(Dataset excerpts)
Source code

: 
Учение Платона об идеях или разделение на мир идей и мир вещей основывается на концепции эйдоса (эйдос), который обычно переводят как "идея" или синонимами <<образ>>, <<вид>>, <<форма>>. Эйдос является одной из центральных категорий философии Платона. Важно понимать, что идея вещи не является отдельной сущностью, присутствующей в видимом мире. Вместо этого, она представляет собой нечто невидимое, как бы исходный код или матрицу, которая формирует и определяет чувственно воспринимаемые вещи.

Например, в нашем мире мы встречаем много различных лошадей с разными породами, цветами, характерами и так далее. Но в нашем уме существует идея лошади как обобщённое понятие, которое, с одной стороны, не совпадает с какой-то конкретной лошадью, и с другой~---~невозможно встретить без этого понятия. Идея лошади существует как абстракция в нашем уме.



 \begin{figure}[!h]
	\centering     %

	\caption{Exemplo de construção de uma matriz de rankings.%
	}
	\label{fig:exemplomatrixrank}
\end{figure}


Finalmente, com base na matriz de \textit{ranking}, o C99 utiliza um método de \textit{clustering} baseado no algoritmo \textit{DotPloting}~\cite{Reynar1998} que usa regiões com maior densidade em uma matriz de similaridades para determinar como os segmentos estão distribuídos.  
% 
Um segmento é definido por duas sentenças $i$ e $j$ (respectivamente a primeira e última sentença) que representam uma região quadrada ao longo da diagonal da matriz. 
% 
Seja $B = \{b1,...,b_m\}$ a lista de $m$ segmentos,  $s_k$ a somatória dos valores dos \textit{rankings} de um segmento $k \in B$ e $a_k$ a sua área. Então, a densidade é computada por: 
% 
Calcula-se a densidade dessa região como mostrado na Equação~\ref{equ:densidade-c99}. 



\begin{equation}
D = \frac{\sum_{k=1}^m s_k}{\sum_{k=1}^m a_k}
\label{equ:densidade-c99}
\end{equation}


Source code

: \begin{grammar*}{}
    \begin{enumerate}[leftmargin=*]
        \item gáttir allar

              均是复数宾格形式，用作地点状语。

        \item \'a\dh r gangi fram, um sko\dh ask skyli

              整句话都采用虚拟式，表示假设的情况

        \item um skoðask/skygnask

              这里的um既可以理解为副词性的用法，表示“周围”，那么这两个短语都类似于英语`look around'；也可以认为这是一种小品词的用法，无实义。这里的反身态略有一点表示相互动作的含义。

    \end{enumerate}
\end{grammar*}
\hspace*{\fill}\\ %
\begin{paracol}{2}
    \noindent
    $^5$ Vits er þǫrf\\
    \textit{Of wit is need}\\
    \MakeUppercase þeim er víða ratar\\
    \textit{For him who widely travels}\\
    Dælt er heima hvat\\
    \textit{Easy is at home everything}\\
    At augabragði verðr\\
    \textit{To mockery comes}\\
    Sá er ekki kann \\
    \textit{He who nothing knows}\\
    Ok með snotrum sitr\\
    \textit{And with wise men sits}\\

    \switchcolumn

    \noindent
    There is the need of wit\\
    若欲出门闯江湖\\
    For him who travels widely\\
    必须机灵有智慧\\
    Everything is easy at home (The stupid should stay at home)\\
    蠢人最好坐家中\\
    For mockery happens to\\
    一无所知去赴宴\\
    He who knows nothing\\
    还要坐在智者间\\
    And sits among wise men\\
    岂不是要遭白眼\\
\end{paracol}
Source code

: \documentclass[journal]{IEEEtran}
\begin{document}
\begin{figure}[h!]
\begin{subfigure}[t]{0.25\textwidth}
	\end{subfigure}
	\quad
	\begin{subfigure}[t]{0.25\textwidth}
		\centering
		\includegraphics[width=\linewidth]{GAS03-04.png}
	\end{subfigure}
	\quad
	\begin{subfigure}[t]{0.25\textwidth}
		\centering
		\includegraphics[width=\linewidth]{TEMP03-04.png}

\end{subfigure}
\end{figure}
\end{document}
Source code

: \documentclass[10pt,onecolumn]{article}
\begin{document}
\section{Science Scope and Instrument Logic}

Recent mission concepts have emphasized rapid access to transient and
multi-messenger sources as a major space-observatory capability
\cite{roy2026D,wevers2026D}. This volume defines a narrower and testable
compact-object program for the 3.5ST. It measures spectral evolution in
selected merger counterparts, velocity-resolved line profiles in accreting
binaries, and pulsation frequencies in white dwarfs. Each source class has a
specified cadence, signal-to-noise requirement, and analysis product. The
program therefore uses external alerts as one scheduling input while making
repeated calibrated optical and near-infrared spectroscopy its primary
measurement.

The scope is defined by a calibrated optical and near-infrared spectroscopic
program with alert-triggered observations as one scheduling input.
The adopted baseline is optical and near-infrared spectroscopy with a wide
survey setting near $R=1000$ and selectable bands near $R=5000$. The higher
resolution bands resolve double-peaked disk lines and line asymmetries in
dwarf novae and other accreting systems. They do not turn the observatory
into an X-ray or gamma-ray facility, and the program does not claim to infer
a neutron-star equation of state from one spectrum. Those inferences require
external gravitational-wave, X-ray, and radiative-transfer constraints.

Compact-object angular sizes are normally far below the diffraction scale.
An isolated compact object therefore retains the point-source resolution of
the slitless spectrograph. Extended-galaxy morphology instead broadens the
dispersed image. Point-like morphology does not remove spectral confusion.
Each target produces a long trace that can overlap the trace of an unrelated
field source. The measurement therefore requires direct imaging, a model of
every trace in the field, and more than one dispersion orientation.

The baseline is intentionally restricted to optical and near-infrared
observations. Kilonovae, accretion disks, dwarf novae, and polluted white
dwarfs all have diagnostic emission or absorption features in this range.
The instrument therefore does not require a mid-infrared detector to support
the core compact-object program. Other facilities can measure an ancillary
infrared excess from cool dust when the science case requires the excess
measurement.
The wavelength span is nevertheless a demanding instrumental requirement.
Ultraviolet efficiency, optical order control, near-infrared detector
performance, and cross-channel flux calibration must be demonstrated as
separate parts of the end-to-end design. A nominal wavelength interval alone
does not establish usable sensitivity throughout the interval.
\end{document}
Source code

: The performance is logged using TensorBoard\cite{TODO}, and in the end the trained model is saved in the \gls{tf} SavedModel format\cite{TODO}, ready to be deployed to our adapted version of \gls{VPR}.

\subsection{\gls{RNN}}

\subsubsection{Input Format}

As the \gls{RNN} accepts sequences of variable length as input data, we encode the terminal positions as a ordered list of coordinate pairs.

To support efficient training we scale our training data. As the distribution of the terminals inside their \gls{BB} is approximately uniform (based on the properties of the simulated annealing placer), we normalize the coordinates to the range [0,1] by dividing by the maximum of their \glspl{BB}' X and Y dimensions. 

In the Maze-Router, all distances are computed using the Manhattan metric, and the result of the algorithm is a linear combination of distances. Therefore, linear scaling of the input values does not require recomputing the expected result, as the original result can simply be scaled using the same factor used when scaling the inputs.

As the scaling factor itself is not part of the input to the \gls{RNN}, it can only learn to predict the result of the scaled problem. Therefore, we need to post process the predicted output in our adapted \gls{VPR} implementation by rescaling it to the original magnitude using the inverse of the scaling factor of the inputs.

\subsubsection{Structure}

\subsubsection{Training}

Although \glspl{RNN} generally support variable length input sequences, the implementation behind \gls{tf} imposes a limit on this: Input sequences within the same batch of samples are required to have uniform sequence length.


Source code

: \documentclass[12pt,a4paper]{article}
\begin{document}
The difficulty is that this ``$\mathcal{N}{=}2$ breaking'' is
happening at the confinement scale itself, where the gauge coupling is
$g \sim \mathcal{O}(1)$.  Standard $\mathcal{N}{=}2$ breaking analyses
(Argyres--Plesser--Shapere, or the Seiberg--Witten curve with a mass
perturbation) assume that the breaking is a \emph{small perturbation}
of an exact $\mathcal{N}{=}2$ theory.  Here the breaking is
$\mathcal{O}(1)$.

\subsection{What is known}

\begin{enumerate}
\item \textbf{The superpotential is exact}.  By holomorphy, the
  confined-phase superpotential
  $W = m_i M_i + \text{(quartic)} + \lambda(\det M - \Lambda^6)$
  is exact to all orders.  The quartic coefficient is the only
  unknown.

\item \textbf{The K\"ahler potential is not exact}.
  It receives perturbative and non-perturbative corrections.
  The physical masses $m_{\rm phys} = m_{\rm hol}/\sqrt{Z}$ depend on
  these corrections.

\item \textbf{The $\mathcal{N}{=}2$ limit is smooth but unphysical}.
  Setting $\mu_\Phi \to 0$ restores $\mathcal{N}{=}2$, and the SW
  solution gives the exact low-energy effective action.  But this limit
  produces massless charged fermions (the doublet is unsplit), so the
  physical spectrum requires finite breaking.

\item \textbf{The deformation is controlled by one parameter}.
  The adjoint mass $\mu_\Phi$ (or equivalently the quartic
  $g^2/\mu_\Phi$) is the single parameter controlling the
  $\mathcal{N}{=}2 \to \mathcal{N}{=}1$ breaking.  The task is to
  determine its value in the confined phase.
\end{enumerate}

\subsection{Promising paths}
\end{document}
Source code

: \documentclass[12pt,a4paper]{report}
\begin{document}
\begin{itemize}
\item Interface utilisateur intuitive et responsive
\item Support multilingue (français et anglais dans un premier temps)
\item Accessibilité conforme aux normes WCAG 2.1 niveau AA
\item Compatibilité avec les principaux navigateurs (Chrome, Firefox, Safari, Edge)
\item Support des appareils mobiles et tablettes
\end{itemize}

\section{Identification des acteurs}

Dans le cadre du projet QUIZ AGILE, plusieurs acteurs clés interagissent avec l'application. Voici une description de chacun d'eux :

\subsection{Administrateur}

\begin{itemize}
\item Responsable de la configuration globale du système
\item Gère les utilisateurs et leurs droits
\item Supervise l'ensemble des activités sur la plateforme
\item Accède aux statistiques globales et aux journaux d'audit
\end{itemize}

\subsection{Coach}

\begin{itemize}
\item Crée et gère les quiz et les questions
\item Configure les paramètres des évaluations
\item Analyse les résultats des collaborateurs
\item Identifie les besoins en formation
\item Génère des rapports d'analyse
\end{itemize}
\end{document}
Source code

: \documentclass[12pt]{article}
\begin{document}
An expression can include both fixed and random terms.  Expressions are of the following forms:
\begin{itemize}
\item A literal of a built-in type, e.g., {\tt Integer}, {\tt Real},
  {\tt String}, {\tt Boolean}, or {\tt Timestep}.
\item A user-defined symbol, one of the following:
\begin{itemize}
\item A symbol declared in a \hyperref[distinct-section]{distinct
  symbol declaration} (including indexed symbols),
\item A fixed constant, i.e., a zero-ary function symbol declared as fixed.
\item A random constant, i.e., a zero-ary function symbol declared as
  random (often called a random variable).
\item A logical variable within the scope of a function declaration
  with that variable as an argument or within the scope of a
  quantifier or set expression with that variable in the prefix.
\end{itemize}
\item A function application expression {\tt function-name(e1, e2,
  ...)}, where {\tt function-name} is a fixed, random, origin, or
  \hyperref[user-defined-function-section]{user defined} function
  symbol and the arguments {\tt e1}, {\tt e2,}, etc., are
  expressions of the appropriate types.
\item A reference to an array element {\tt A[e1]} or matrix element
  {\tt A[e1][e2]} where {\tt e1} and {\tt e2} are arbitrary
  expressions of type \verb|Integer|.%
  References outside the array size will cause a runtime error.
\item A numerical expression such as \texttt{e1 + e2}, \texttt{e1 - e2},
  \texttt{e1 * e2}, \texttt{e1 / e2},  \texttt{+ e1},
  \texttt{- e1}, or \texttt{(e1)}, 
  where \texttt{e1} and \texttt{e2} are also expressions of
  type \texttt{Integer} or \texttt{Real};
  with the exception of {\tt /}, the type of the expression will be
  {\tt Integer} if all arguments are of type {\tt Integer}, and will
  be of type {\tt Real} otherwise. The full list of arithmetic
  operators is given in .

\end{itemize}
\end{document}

Your instructions
Find the lines that mention "requires" in the entries and show them.

Written solution
field source. The measurement therefore requires direct imaging, a model of
infrared excess from cool dust when the science case requires the excess
  physical spectrum requires finite breaking.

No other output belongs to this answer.